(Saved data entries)
+ + + + +
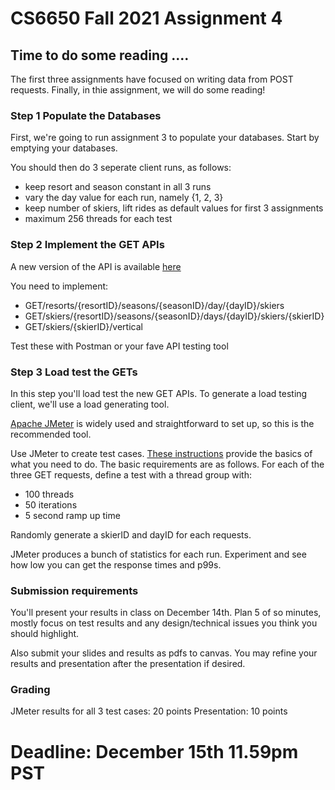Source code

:# CS6650 Fall 2021  Assignment 4

## Time to do some reading ....
The first three assignments have focused on writing data from POST requests. Finally, in thie assignment, we will do some reading!

### Step 1 Populate the Databases
First, we're going to run assignment 3 to populate your databases. Start by emptying your databases.

You should then do 3 seperate client runs, as follows:
* keep resort and season constant in all 3 runs
* vary the day value for each run, namely {1, 2, 3}
* keep number of skiers, lift rides as default values for first 3 assignments
* maximum 256 threads for each test

### Step 2 Implement the GET APIs
 A new version of the API is available [here](https://app.swaggerhub.com/apis/cloud-perf/SkiDataAPI/1.15)
 
 You need to implement:
 * GET/resorts/{resortID}/seasons/{seasonID}/day/{dayID}/skiers
 * GET/skiers/{resortID}/seasons/{seasonID}/days/{dayID}/skiers/{skierID}
 * GET/skiers/{skierID}/vertical
 
 Test these with Postman or your fave API testing tool
 
### Step 3 Load test the GETs
In this step you'll load test the new GET APIs. To generate a load testing client, we'll use a load generating tool. 

[Apache JMeter](https://jmeter.apache.org/) is widely used and straightforward to set up, so this is the recommended tool. 

Use JMeter to create test cases. [These instructions](https://jmeter.apache.org/usermanual/build-web-test-plan.html) provide the basics of what you need to do.
The basic requirements are as follows. For each of the three GET requests, define a test with a thread group with:
* 100 threads
* 50 iterations
* 5 second ramp up time

Randomly generate a skierID and dayID for each requests.

JMeter produces a bunch of statistics for each run. Experiment and see how low you can get the response times and p99s.
 
 
### Submission requirements
You'll present your results in class on December 14th. Plan 5 of so minutes, mostly focus on test results and any design/technical issues you think you should highlight.

Also submit your slides and results as pdfs to canvas. You may refine your results and presentation after the presentation if desired. 
 
### Grading
JMeter results for all 3 test cases: 20 points
Presentation: 10 points

# Deadline: December 15th 11.59pm PST 



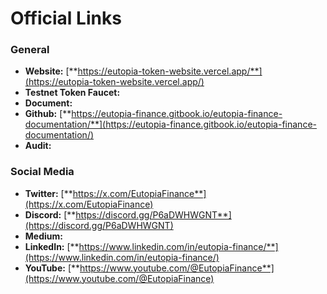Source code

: # Official Links

### General <a href="#general" id="general"></a>

* **Website:** [**https://eutopia-token-website.vercel.app/**](https://eutopia-token-website.vercel.app/)
* **Testnet Token Faucet:**
* **Document:**
* **Github:** [**https://eutopia-finance.gitbook.io/eutopia-finance-documentation/**](https://eutopia-finance.gitbook.io/eutopia-finance-documentation/)
* **Audit:**

### Social Media <a href="#social-media" id="social-media"></a>

* **Twitter:** [**https://x.com/EutopiaFinance**](https://x.com/EutopiaFinance)
* **Discord:** [**https://discord.gg/P6aDWHWGNT**](https://discord.gg/P6aDWHWGNT)
* **Medium:**
* **LinkedIn:** [**https://www.linkedin.com/in/eutopia-finance/**](https://www.linkedin.com/in/eutopia-finance/)
* **YouTube:** [**https://www.youtube.com/@EutopiaFinance**](https://www.youtube.com/@EutopiaFinance)
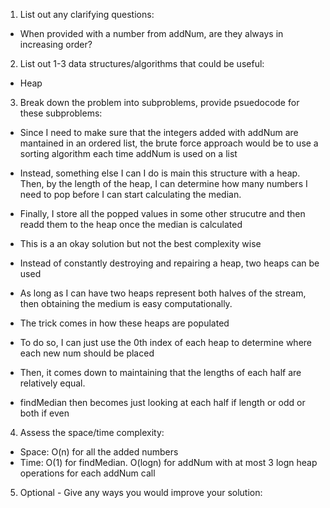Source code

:1. List out any clarifying questions:
- When provided with a number from addNum, are they always in increasing order?

2. List out 1-3 data structures/algorithms that could be useful:
- Heap

3. Break down the problem into subproblems, provide psuedocode for these subproblems:
- Since I need to make sure that the integers added with addNum are mantained in an ordered list, the brute force approach would be to use a sorting algorithm each time addNum is used on a list
- Instead, something else I can I do is main this structure with a heap. Then, by the length of the heap, I can determine how many numbers I need to pop before I can start calculating the median.
- Finally, I store all the popped values in some other strucutre and then readd them to the heap once the median is calculated

- This is a an okay solution but not the best complexity wise
- Instead of constantly destroying and repairing a heap, two heaps can be used

- As long as I can have two heaps represent both halves of the stream, then obtaining the medium is easy computationally. 
- The trick comes in how these heaps are populated
- To do so, I can just use the 0th index of each heap to determine where each new num should be placed
- Then, it comes down to maintaining that the lengths of each half are relatively equal. 
- findMedian then becomes just looking at each half if length or odd or both if even

4. Assess the space/time complexity:
- Space: O(n) for all the added numbers
- Time: O(1) for findMedian. O(logn) for addNum with at most 3 logn heap operations for each addNum call

5. Optional - Give any ways you would improve your solution:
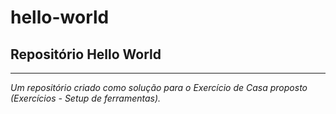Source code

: # hello-world

## Repositório Hello World

---

_Um repositório criado como solução para o Exercício de Casa proposto (Exercícios - Setup de ferramentas)._
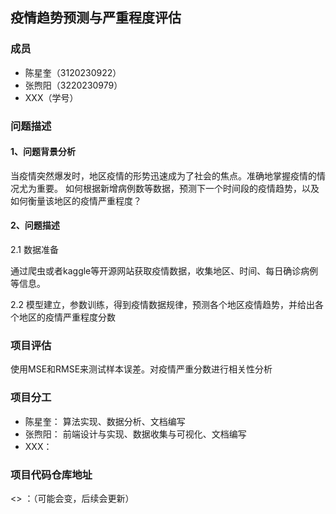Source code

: ## 疫情趋势预测与严重程度评估

### 成员

- 陈星奎（3120230922）
- 张煦阳（3220230979）
- XXX（学号）

### 问题描述

#### 1、问题背景分析

当疫情突然爆发时，地区疫情的形势迅速成为了社会的焦点。准确地掌握疫情的情况尤为重要。
如何根据新增病例数等数据，预测下一个时间段的疫情趋势，以及如何衡量该地区的疫情严重程度？

#### 2、问题描述

2.1 数据准备

通过爬虫或者kaggle等开源网站获取疫情数据，收集地区、时间、每日确诊病例等信息。

2.2 模型建立，参数训练，得到疫情数据规律，预测各个地区疫情趋势，并给出各个地区的疫情严重程度分数

### 项目评估

使用MSE和RMSE来测试样本误差。对疫情严重分数进行相关性分析

### 项目分工

- 陈星奎： 算法实现、数据分析、文档编写
- 张煦阳： 前端设计与实现、数据收集与可视化、文档编写
- XXX：

### 项目代码仓库地址
<> ：（可能会变，后续会更新）





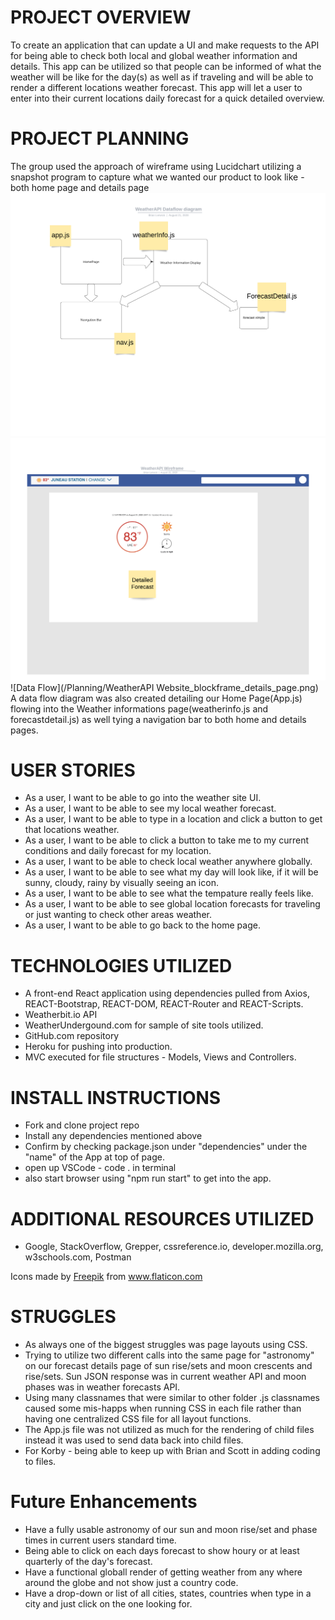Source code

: # PROJECT OVERVIEW

To create an application that can update a UI and make requests to the API for being able to check both local and global weather information and details. This app can be utilized so that people can be informed of what the weather will be like for the day(s) as well as if traveling and will be able to render a different locations weather forecast. This app will let a user to enter into their current locations daily forecast for a quick detailed overview.

# PROJECT PLANNING

The group used the approach of wireframe using Lucidchart utilizing a snapshot program to capture what we wanted our product to look like - both home page and details page
![Data Flow](/Planning/WeatherAPI_data_flow.png)
![Data Flow](/Planning/WeatherAPI_Website_blockframe_Home_page.png)
![Data Flow](/Planning/WeatherAPI Website_blockframe_details_page.png)
A data flow diagram was also created detailing our Home Page(App.js) flowing into the Weather informations page(weatherinfo.js and forecastdetail.js) as well tying a navigation bar to both home and details pages.

# USER STORIES

- As a user, I want to be able to go into the weather site UI.
- As a user, I want to be able to see my local weather forecast.
- As a user, I want to be able to type in a location and click a button to get that locations weather.
- As a user, I want to be able to click a button to take me to my current conditions and daily forecast for my location.
- As a user, I want to be able to check local weather anywhere globally.
- As a user, I want to be able to see what my day will look like, if it will be sunny, cloudy, rainy by visually seeing an icon.
- As a user, I want to be able to see what the tempature really feels like.
- As a user, I want to be able to see global location forecasts for traveling or just wanting to check other areas weather.
- As a user, I want to be able to go back to the home page.

# TECHNOLOGIES UTILIZED

- A front-end React application using dependencies pulled from Axios, REACT-Bootstrap, REACT-DOM, REACT-Router and REACT-Scripts.
- Weatherbit.io API
- WeatherUndergound.com for sample of site tools utilized.
- GitHub.com repository
- Heroku for pushing into production.
- MVC executed for file structures - Models, Views and Controllers.

# INSTALL INSTRUCTIONS

- Fork and clone project repo
- Install any dependencies mentioned above
- Confirm by checking package.json under "dependencies" under the "name" of the App at top of page.
- open up VSCode - code . in terminal
- also start browser using "npm run start" to get into the app.

# ADDITIONAL RESOURCES UTILIZED

- Google, StackOverflow, Grepper, cssreference.io, developer.mozilla.org, w3schools.com, Postman
<div>Icons made by <a href="http://www.freepik.com/" title="Freepik">Freepik</a> from <a href="https://www.flaticon.com/" title="Flaticon">www.flaticon.com</a></div>

# STRUGGLES

- As always one of the biggest struggles was page layouts using CSS.
- Trying to utilize two different calls into the same page for "astronomy" on our forecast details page of sun rise/sets and moon crescents and rise/sets. Sun JSON response was in current weather API and moon phases was in weather forecasts API.
- Using many classnames that were similar to other folder .js classnames caused some mis-happs when running CSS in each file rather than having one centralized CSS file for all layout functions.
- The App.js file was not utilized as much for the rendering of child files instead it was used to send data back into child files.
- For Korby - being able to keep up with Brian and Scott in adding coding to files.

# Future Enhancements

- Have a fully usable astronomy of our sun and moon rise/set and phase times in current users standard time.
- Being able to click on each days forecast to show houry or at least quarterly of the day's forecast.
- Have a functional globall render of getting weather from any where around the globe and not show just a country code.
- Have a drop-down or list of all cities, states, countries when type in a city and just click on the one looking for.

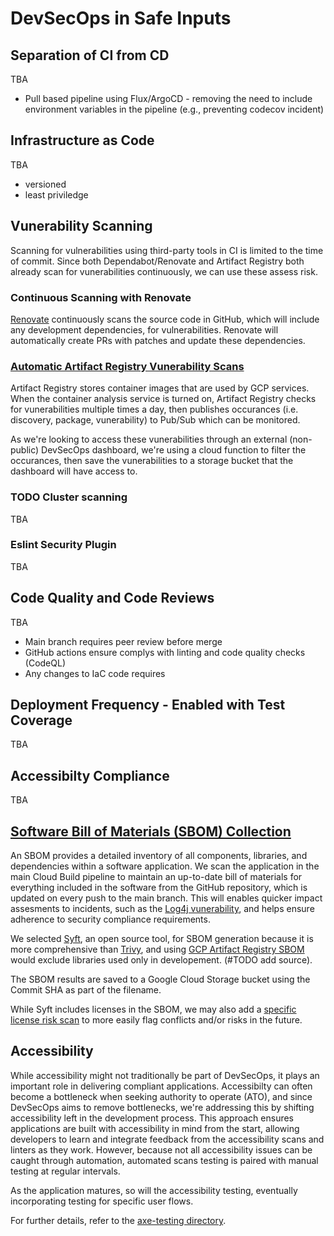 # DevSecOps in Safe Inputs

## Separation of CI from CD

TBA

- Pull based pipeline using Flux/ArgoCD - removing the need to include environment variables in the pipeline (e.g., preventing codecov incident)

## Infrastructure as Code

TBA

- versioned
- least priviledge

## Vunerability Scanning

Scanning for vulnerabilities using third-party tools in CI is limited to the time of commit. Since both Dependabot/Renovate and Artifact Registry both already scan for vunerabilities continuously, we can use these assess risk.

### Continuous Scanning with Renovate

[Renovate](https://docs.renovatebot.com/) continuously scans the source code in GitHub, which will include any development dependencies, for vulnerabilities. Renovate will automatically create PRs with patches and update these dependencies.

### [Automatic Artifact Registry Vunerability Scans](./artifact-registry-vulnerability-scanning)

Artifact Registry stores container images that are used by GCP services. When the container analysis service is turned on, Artifact Registry checks for vunerabilities multiple times a day, then publishes occurances (i.e. discovery, package, vunerability) to Pub/Sub which can be monitored.

As we're looking to access these vunerabilities through an external (non-public) DevSecOps dashboard, we're using a cloud function to filter the occurances, then save the vunerabilities to a storage bucket that the dashboard will have access to.

### TODO Cluster scanning

TBA

### Eslint Security Plugin

TBA

## Code Quality and Code Reviews

TBA

- Main branch requires peer review before merge
- GitHub actions ensure complys with linting and code quality checks (CodeQL)
- Any changes to IaC code requires

## Deployment Frequency - Enabled with Test Coverage

TBA

## Accessibilty Compliance

TBA

## [Software Bill of Materials (SBOM) Collection](./sbom)

An SBOM provides a detailed inventory of all components, libraries, and dependencies within a software application. We scan the application in the main Cloud Build pipeline to maintain an up-to-date bill of materials for everything included in the software from the GitHub repository, which is updated on every push to the main branch. This will enables quicker impact assesments to incidents, such as the [Log4j vunerability](https://en.wikipedia.org/wiki/Log4Shell), and helps ensure adherence to security compliance requirements.

We selected [Syft](https://github.com/anchore/syft), an open source tool, for SBOM generation because it is more comprehensive than [Trivy](https://aquasecurity.github.io/trivy/v0.33/docs/sbom/), and using [GCP Artifact Registry SBOM](https://cloud.google.com/artifact-analysis/docs/sbom-overview) would exclude libraries used only in developement. (#TODO add source).

The SBOM results are saved to a Google Cloud Storage bucket using the Commit SHA as part of the filename.

While Syft includes licenses in the SBOM, we may also add a [specific license risk scan](https://aquasecurity.github.io/trivy/v0.47/docs/scanner/license/) to more easily flag conflicts and/or risks in the future.

## Accessibility

While accessibility might not traditionally be part of DevSecOps, it plays an important role in delivering compliant applications. Accessibilty can often become a bottleneck when seeking authority to operate (ATO), and since DevSecOps aims to remove bottlenecks, we're addressing this by shifting accessibility left in the development process. This approach ensures applications are built with accessibility in mind from the start, allowing developers to learn and integrate feedback from the accessibility scans and linters as they work. However, because not all accessibility issues can be caught through automation, automated scans testing is paired with manual testing at regular intervals.

As the application matures, so will the accessibility testing, eventually incorporating testing for specific user flows.

For further details, refer to the [axe-testing directory](./axe-testing/README.md).
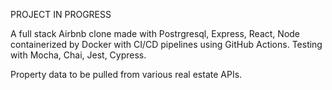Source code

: PROJECT IN PROGRESS

A full stack Airbnb clone made with Postrgresql, Express, React, Node containerized by Docker with CI/CD pipelines using GitHub Actions. Testing with Mocha, Chai, Jest,
Cypress.

Property data to be pulled from various real estate APIs.
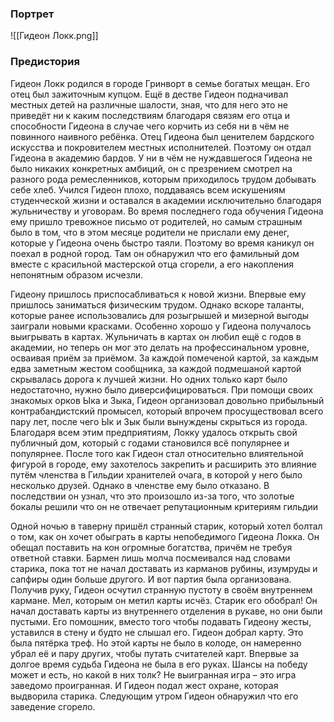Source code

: ### Портрет 
![[Гидеон Локк.png]]

### Предистория
Гидеон Локк родился в городе Гринворт в семье богатых мещан. Его отец был зажиточным купцом. Ещё в дестве Гидеон подначивал местных детей на различные шалости, зная, что для него это не приведёт ни к каким последствиям благодаря связям его отца и способности Гидеона в случае чего корчить из себя ни в чём не повинного наивного ребёнка. Отец Гидеона был ценителем бардского искусства и покровителем местных исполнителей. Поэтому он отдал Гидеона в академию бардов. У ни в чём не нуждавшегося Гидеона не было никаких конкретных амбиций, он с презрением смотрел на разного рода ремесленников, которым приходилось трудом добывать себе хлеб. Учился Гидеон плохо, поддаваясь всем искушениям студенческой жизни и оставался в академии исключительно благодаря жульничеству и уговорам. Во время последнего года обучения Гидеона ему пришло тревожное письмо от родителей, но самым страшным было в том, что в этом месяце родители не прислали ему денег, которые у Гидеона очень быстро таяли. Поэтому во время каникул он поехал в родной город. Там он обнаружил что его фамильный дом вместе с красильной мастерской отца сгорели, а его накопления непонятным образом исчезли.

Гидеону пришлось приспосабливаться к новой жизни. Впервые ему пришлось заниматься физическим трудом. Однако вскоре таланты, которые ранее использовались для розыгрышей и мизерной выгоды заиграли новыми красками. Особенно хорошо у Гидеона получалось выигрывать в картах. Жульничать в картах он любил ещё с годов в академии, но теперь он мог это делать на профессинальном уровне, осваивая приём за приёмом. За каждой помеченой картой, за каждым едва заметным жестом сообщника, за каждой подмешаной картой скрывалась дорога к лучшей жизни. Но одних только карт было недостаточно, нужно было диверсифицироваться. При помощи своих знакомых орков Ыка и Зыка, Гидеон организовал довольно прибыльный контрабандистский промысел, который впрочем просуществовал всего пару лет, после чего Ык и Зык были вынуждены скрыться из города. Благодаря всем этим предприятиям, Локку удалось открыть свой публичный дом, который с годами становился всё популярнее и популярнее. После того как Гидеон стал относительно влиятельной фигурой в городе, ему захотелось закрепить и расширить это влияние путём членства в Гильдии хранителей очага, в которой у него было несколько друзей. Однако в членстве ему было отказано. В последствии он узнал, что это произошло из-за того, что золотые бокалы решили что он не отвечает репутационным критериям гильдии

Одной ночью в таверну пришёл странный старик, который хотел болтал о том, как он хочет обыграть в карты непобедимого Гидеона Локка. Он обещал поставить на кон огромные богатства, причём не требуя ответной ставки. Бармен лишь молча посмеивался над словами старика, пока тот не начал доставать из карманов рубины, изумруды и сапфиры один больше другого. И вот партия была организована. Получив руку, Гидеон осчутил странную пустоту в своём внутреннем кармане. Мел, которым он метил карты исчёз. Старик его обобрал! Он начал доставать карты из внутреннего отделения в рукаве, но они были пустыми. Его помошник, вместо того чтобы подавать Гидеону жесты, уставился в стену и будто не слышал его. Гидеон добрал карту. Это была пятёрка треф. Но этой карты не было в колоде, он намеренно убрал её и пару других, чтобы путать считателей карт. Впервые за долгое время судьба Гидеона не была в его руках. Шансы на победу может и есть, но какой в них толк? Не выигранная игра – это игра заведомо проигранная. И Гидеон подал жест охране, которая выдворила старика. Следующим утром Гидеон обнаружил что его заведение сгорело.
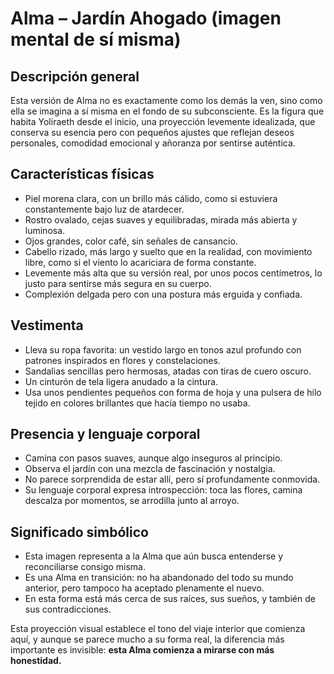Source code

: # Alma – Jardín Ahogado (imagen mental de sí misma)

## Descripción general

Esta versión de Alma no es exactamente como los demás la ven, sino como ella se imagina a sí misma en el fondo de su subconsciente. Es la figura que habita Yoliraeth desde el inicio, una proyección levemente idealizada, que conserva su esencia pero con pequeños ajustes que reflejan deseos personales, comodidad emocional y añoranza por sentirse auténtica.

## Características físicas

* Piel morena clara, con un brillo más cálido, como si estuviera constantemente bajo luz de atardecer.
* Rostro ovalado, cejas suaves y equilibradas, mirada más abierta y luminosa.
* Ojos grandes, color café, sin señales de cansancio.
* Cabello rizado, más largo y suelto que en la realidad, con movimiento libre, como si el viento lo acariciara de forma constante.
* Levemente más alta que su versión real, por unos pocos centímetros, lo justo para sentirse más segura en su cuerpo.
* Complexión delgada pero con una postura más erguida y confiada.

## Vestimenta

* Lleva su ropa favorita: un vestido largo en tonos azul profundo con patrones inspirados en flores y constelaciones.
* Sandalias sencillas pero hermosas, atadas con tiras de cuero oscuro.
* Un cinturón de tela ligera anudado a la cintura.
* Usa unos pendientes pequeños con forma de hoja y una pulsera de hilo tejido en colores brillantes que hacía tiempo no usaba.

## Presencia y lenguaje corporal

* Camina con pasos suaves, aunque algo inseguros al principio.
* Observa el jardín con una mezcla de fascinación y nostalgia.
* No parece sorprendida de estar allí, pero sí profundamente conmovida.
* Su lenguaje corporal expresa introspección: toca las flores, camina descalza por momentos, se arrodilla junto al arroyo.

## Significado simbólico

* Esta imagen representa a la Alma que aún busca entenderse y reconciliarse consigo misma.
* Es una Alma en transición: no ha abandonado del todo su mundo anterior, pero tampoco ha aceptado plenamente el nuevo.
* En esta forma está más cerca de sus raíces, sus sueños, y también de sus contradicciones.

Esta proyección visual establece el tono del viaje interior que comienza aquí, y aunque se parece mucho a su forma real, la diferencia más importante es invisible: **esta Alma comienza a mirarse con más honestidad.**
+ + + + +
» TASK INSTRUCTIONS
Looking at the entries above, can you reproduce exactly the lines from the one that holds "# USER STORIES" through the one that holds "really feels like.", and only those?

» YOUR SOLUTION
# USER STORIES

- As a user, I want to be able to go into the weather site UI.
- As a user, I want to be able to see my local weather forecast.
- As a user, I want to be able to type in a location and click a button to get that locations weather.
- As a user, I want to be able to click a button to take me to my current conditions and daily forecast for my location.
- As a user, I want to be able to check local weather anywhere globally.
- As a user, I want to be able to see what my day will look like, if it will be sunny, cloudy, rainy by visually seeing an icon.
- As a user, I want to be able to see what the tempature really feels like.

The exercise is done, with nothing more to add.